Mais de 120 mil deslocados e colapso no financiamento humanitário ameaçam vidas no norte do país

A situação humanitária no norte de Moçambique atingiu um ponto crítico, com mais de 120 mil pessoas forçadas a abandonar as suas casas devido à intensificação da violência. Organizações humanitárias alertam que a crise está a ser severamente afetada por um colapso no financiamento, colocando em risco a vida de milhares de moçambicanos, especialmente crianças.

Aumento da Violência e Deslocamento Massivo
Desde meados de Novembro, a escalada de ataques por grupos armados não estatais tem provocado um novo e massivo fluxo de deslocados. O relatório mais recente do OCHA da ONU, de Dezembro de 2025, confirma que 107.784 pessoas foram deslocadas nas províncias de Nampula e Cabo Delgado. Esta onda de violência é particularmente devastadora para os mais jovens, com mais de 55.000 crianças a serem deslocadas apenas nas últimas duas semanas.

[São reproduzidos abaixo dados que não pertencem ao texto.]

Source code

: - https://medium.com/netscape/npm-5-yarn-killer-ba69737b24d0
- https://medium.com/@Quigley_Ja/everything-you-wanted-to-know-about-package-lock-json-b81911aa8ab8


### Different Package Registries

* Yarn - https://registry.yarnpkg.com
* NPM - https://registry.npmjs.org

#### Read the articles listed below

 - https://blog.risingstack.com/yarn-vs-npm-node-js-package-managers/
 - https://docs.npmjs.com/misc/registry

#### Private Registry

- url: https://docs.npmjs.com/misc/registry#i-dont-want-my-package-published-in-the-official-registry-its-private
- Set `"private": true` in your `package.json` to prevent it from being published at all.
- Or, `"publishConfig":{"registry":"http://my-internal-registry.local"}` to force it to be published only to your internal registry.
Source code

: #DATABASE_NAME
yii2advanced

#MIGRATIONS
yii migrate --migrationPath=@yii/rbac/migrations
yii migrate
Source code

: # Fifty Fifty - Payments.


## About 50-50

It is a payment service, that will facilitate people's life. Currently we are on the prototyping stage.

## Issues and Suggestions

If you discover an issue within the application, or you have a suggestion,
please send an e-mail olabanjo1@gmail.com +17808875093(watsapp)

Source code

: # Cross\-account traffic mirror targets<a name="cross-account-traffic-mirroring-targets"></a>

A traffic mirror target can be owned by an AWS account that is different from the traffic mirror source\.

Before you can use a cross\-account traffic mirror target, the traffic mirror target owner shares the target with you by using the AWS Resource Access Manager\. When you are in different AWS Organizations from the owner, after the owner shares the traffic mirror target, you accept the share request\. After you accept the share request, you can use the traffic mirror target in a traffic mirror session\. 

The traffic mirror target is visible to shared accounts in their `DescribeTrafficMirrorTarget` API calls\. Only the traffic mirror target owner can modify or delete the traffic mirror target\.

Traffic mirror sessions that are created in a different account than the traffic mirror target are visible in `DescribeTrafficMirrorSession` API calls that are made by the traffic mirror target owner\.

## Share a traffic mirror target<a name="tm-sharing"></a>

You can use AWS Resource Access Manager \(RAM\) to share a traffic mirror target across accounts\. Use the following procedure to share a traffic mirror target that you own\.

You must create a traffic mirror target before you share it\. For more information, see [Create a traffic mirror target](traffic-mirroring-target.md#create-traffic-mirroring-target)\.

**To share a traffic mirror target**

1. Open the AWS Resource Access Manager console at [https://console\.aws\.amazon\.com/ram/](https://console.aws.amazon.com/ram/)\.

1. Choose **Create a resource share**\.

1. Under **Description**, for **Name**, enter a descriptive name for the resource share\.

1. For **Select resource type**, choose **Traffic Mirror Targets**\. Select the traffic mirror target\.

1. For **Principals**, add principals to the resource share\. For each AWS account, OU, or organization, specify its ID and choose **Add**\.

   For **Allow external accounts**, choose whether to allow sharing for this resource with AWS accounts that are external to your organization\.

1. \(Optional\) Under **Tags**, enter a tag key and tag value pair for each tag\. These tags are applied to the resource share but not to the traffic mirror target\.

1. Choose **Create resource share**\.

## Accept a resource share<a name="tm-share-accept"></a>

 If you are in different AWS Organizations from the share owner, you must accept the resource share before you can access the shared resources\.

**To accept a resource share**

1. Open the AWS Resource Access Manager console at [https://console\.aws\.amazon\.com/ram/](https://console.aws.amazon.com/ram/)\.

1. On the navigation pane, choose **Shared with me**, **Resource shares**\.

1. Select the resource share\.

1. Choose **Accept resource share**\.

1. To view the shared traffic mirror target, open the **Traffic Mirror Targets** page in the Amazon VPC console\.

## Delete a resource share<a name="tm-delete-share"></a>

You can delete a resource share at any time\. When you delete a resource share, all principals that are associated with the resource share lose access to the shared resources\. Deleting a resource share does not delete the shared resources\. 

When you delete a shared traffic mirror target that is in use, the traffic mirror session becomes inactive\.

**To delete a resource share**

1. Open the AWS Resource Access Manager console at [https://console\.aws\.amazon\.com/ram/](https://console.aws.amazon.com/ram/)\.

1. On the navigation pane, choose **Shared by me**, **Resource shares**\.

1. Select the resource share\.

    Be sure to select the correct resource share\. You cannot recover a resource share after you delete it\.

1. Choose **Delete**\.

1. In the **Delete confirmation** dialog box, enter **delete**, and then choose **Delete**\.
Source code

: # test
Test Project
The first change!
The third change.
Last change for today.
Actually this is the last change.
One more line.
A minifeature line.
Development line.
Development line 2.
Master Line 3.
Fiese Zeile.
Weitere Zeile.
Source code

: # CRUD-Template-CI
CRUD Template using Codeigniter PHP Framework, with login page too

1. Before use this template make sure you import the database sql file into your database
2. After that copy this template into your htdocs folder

Crise de Financiamento Agrava a Situação
As organizações que atuam na região descrevem a situação como uma das “emergências esquecidas e subfinanciadas do mundo”. A realidade dos números é alarmante: apenas 73 milhões de dólares americanos foram recebidos para responder à crise, quando o montante necessário é de 352 milhões de dólares americanos. Esta diferença representa uma queda de quase 55% no financiamento em comparação com 2024, deixando o Plano de Necessidades e Resposta Humanitária (HNRP) financiado em apenas 20%.
A falta de fundos está a ter consequências diretas e graves. Stocks de alimentos e kits de saúde essenciais estão a esgotar-se, forçando as organizações a redirecionar recursos que estavam originalmente destinados à próxima temporada de ciclones. Esta medida, embora necessária, está longe de ser suficiente para cobrir as necessidades crescentes.
Riscos Acrescidos para Civis Vulneráveis
A deterioração da segurança expõe os civis, em particular crianças, mulheres, raparigas e pessoas com deficiência, a riscos extremos. Estes incluem a perda total dos seus meios de subsistência, violência baseada no género, abuso sexual, separação familiar e trauma psicológico profundo. Além disso, a situação aumenta o risco de surtos de doenças como a cólera, ameaçando sobrecarregar um sistema de saúde que já é frágil na região.
Apelo Urgente à Comunidade Internacional
Perante este cenário de catástrofe humanitária, as organizações lançam um apelo veemente à comunidade internacional. “Esta é uma das crises mais subfinanciadas e negligenciadas do mundo, mas não pode ser ignorada. É necessária uma ação urgente, um compromisso renovado, um aumento imediato do financiamento e uma forte vontade política”, sublinham as organizações num comunicado.
O apelo é dirigido a doadores bilaterais e multilaterais, estados e governos para que mobilizem recursos para Moçambique. Para além da ajuda imediata, é crucial que todas as partes trabalhem em soluções políticas duradouras para alcançar a paz sustentável, estabilidade e recuperação da região norte do país.